# EXERCISE
Leave out any pictures and transcribe all other data below exactly.

*** DATASET EXCERPTS ***

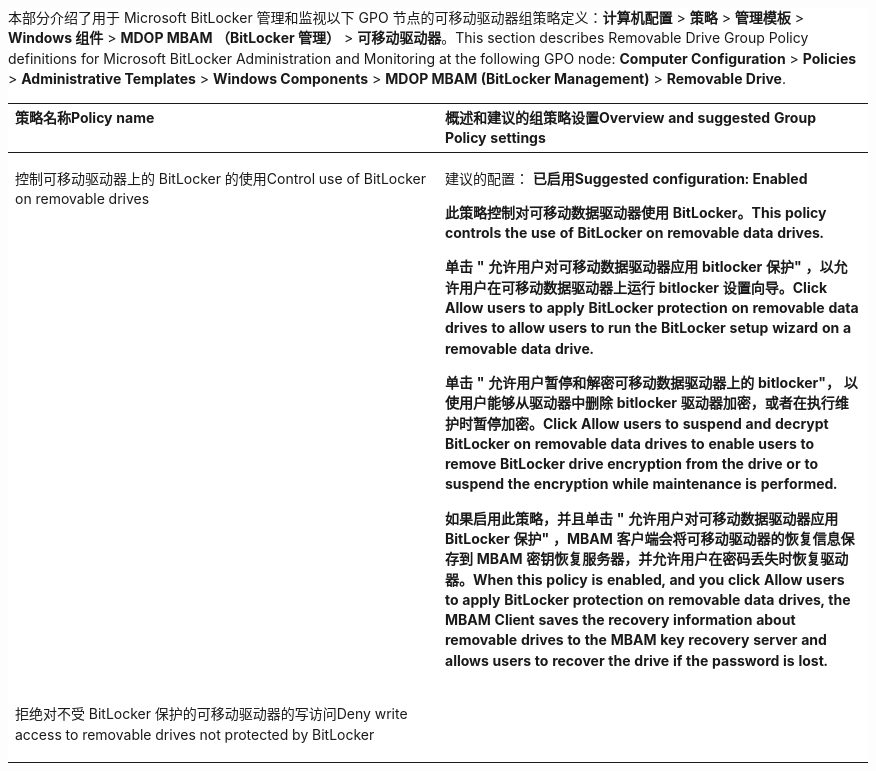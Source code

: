 <span data-ttu-id="1ba40-384">本部分介绍了用于 Microsoft BitLocker 管理和监视以下 GPO 节点的可移动驱动器组策略定义：**计算机配置** &gt; **策略** &gt; **管理模板** &gt; **Windows 组件** &gt; **MDOP MBAM （BitLocker 管理）** &gt; **可移动驱动器**。</span><span class="sxs-lookup"><span data-stu-id="1ba40-384">This section describes Removable Drive Group Policy definitions for Microsoft BitLocker Administration and Monitoring at the following GPO node: **Computer Configuration** &gt; **Policies** &gt; **Administrative Templates** &gt; **Windows Components** &gt; **MDOP MBAM (BitLocker Management)** &gt; **Removable Drive**.</span></span>

<table>
<colgroup>
<col width="50%" />
<col width="50%" />
</colgroup>
<thead>
<tr class="header">
<th align="left"><span data-ttu-id="1ba40-385">策略名称</span><span class="sxs-lookup"><span data-stu-id="1ba40-385">Policy name</span></span></th>
<th align="left"><span data-ttu-id="1ba40-386">概述和建议的组策略设置</span><span class="sxs-lookup"><span data-stu-id="1ba40-386">Overview and suggested Group Policy settings</span></span></th>
</tr>
</thead>
<tbody>
<tr class="odd">
<td align="left"><p><span data-ttu-id="1ba40-387">控制可移动驱动器上的 BitLocker 的使用</span><span class="sxs-lookup"><span data-stu-id="1ba40-387">Control use of BitLocker on removable drives</span></span></p></td>
<td align="left"><p><span data-ttu-id="1ba40-388">建议的配置： <strong> 已启用</span><span class="sxs-lookup"><span data-stu-id="1ba40-388">Suggested configuration: <strong>Enabled</span></span></strong></p>
<p><span data-ttu-id="1ba40-389">此策略控制对可移动数据驱动器使用 BitLocker。</span><span class="sxs-lookup"><span data-stu-id="1ba40-389">This policy controls the use of BitLocker on removable data drives.</span></span></p>
<p><span data-ttu-id="1ba40-390">单击 " <strong> 允许用户对可移动数据驱动器应用 bitlocker 保护" </strong> ，以允许用户在可移动数据驱动器上运行 bitlocker 设置向导。</span><span class="sxs-lookup"><span data-stu-id="1ba40-390">Click <strong>Allow users to apply BitLocker protection on removable data drives</strong> to allow users to run the BitLocker setup wizard on a removable data drive.</span></span></p>
<p><span data-ttu-id="1ba40-391">单击 " <strong> 允许用户暂停和解密可移动数据驱动器上的 bitlocker"， </strong> 以使用户能够从驱动器中删除 bitlocker 驱动器加密，或者在执行维护时暂停加密。</span><span class="sxs-lookup"><span data-stu-id="1ba40-391">Click <strong>Allow users to suspend and decrypt BitLocker on removable data drives</strong> to enable users to remove BitLocker drive encryption from the drive or to suspend the encryption while maintenance is performed.</span></span></p>
<p><span data-ttu-id="1ba40-392">如果启用此策略，并且单击 " <strong> 允许用户对可移动数据驱动器应用 BitLocker 保护" </strong> ，MBAM 客户端会将可移动驱动器的恢复信息保存到 MBAM 密钥恢复服务器，并允许用户在密码丢失时恢复驱动器。</span><span class="sxs-lookup"><span data-stu-id="1ba40-392">When this policy is enabled, and you click <strong>Allow users to apply BitLocker protection on removable data drives</strong>, the MBAM Client saves the recovery information about removable drives to the MBAM key recovery server and allows users to recover the drive if the password is lost.</span></span></p></td>
</tr>
<tr class="even">
<td align="left"><p><span data-ttu-id="1ba40-393">拒绝对不受 BitLocker 保护的可移动驱动器的写访问</span><span class="sxs-lookup"><span data-stu-id="1ba40-393">Deny write access to removable drives not protected by BitLocker</span></span></p></td>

*** End of DATASET EXCERPTS ***

# TASK ANSWER
Source code

: <span data-ttu-id="1ba40-384">本部分介绍了用于 Microsoft BitLocker 管理和监视以下 GPO 节点的可移动驱动器组策略定义：**计算机配置** &gt; **策略** &gt; **管理模板** &gt; **Windows 组件** &gt; **MDOP MBAM （BitLocker 管理）** &gt; **可移动驱动器**。</span><span class="sxs-lookup"><span data-stu-id="1ba40-384">This section describes Removable Drive Group Policy definitions for Microsoft BitLocker Administration and Monitoring at the following GPO node: **Computer Configuration** &gt; **Policies** &gt; **Administrative Templates** &gt; **Windows Components** &gt; **MDOP MBAM (BitLocker Management)** &gt; **Removable Drive**.</span></span>

<table>
<colgroup>
<col width="50%" />
<col width="50%" />
</colgroup>
<thead>
<tr class="header">
<th align="left"><span data-ttu-id="1ba40-385">策略名称</span><span class="sxs-lookup"><span data-stu-id="1ba40-385">Policy name</span></span></th>
<th align="left"><span data-ttu-id="1ba40-386">概述和建议的组策略设置</span><span class="sxs-lookup"><span data-stu-id="1ba40-386">Overview and suggested Group Policy settings</span></span></th>
</tr>
</thead>
<tbody>
<tr class="odd">
<td align="left"><p><span data-ttu-id="1ba40-387">控制可移动驱动器上的 BitLocker 的使用</span><span class="sxs-lookup"><span data-stu-id="1ba40-387">Control use of BitLocker on removable drives</span></span></p></td>
<td align="left"><p><span data-ttu-id="1ba40-388">建议的配置： <strong> 已启用</span><span class="sxs-lookup"><span data-stu-id="1ba40-388">Suggested configuration: <strong>Enabled</span></span></strong></p>
<p><span data-ttu-id="1ba40-389">此策略控制对可移动数据驱动器使用 BitLocker。</span><span class="sxs-lookup"><span data-stu-id="1ba40-389">This policy controls the use of BitLocker on removable data drives.</span></span></p>
<p><span data-ttu-id="1ba40-390">单击 " <strong> 允许用户对可移动数据驱动器应用 bitlocker 保护" </strong> ，以允许用户在可移动数据驱动器上运行 bitlocker 设置向导。</span><span class="sxs-lookup"><span data-stu-id="1ba40-390">Click <strong>Allow users to apply BitLocker protection on removable data drives</strong> to allow users to run the BitLocker setup wizard on a removable data drive.</span></span></p>
<p><span data-ttu-id="1ba40-391">单击 " <strong> 允许用户暂停和解密可移动数据驱动器上的 bitlocker"， </strong> 以使用户能够从驱动器中删除 bitlocker 驱动器加密，或者在执行维护时暂停加密。</span><span class="sxs-lookup"><span data-stu-id="1ba40-391">Click <strong>Allow users to suspend and decrypt BitLocker on removable data drives</strong> to enable users to remove BitLocker drive encryption from the drive or to suspend the encryption while maintenance is performed.</span></span></p>
<p><span data-ttu-id="1ba40-392">如果启用此策略，并且单击 " <strong> 允许用户对可移动数据驱动器应用 BitLocker 保护" </strong> ，MBAM 客户端会将可移动驱动器的恢复信息保存到 MBAM 密钥恢复服务器，并允许用户在密码丢失时恢复驱动器。</span><span class="sxs-lookup"><span data-stu-id="1ba40-392">When this policy is enabled, and you click <strong>Allow users to apply BitLocker protection on removable data drives</strong>, the MBAM Client saves the recovery information about removable drives to the MBAM key recovery server and allows users to recover the drive if the password is lost.</span></span></p></td>
</tr>
<tr class="even">
<td align="left"><p><span data-ttu-id="1ba40-393">拒绝对不受 BitLocker 保护的可移动驱动器的写访问</span><span class="sxs-lookup"><span data-stu-id="1ba40-393">Deny write access to removable drives not protected by BitLocker</span></span></p></td>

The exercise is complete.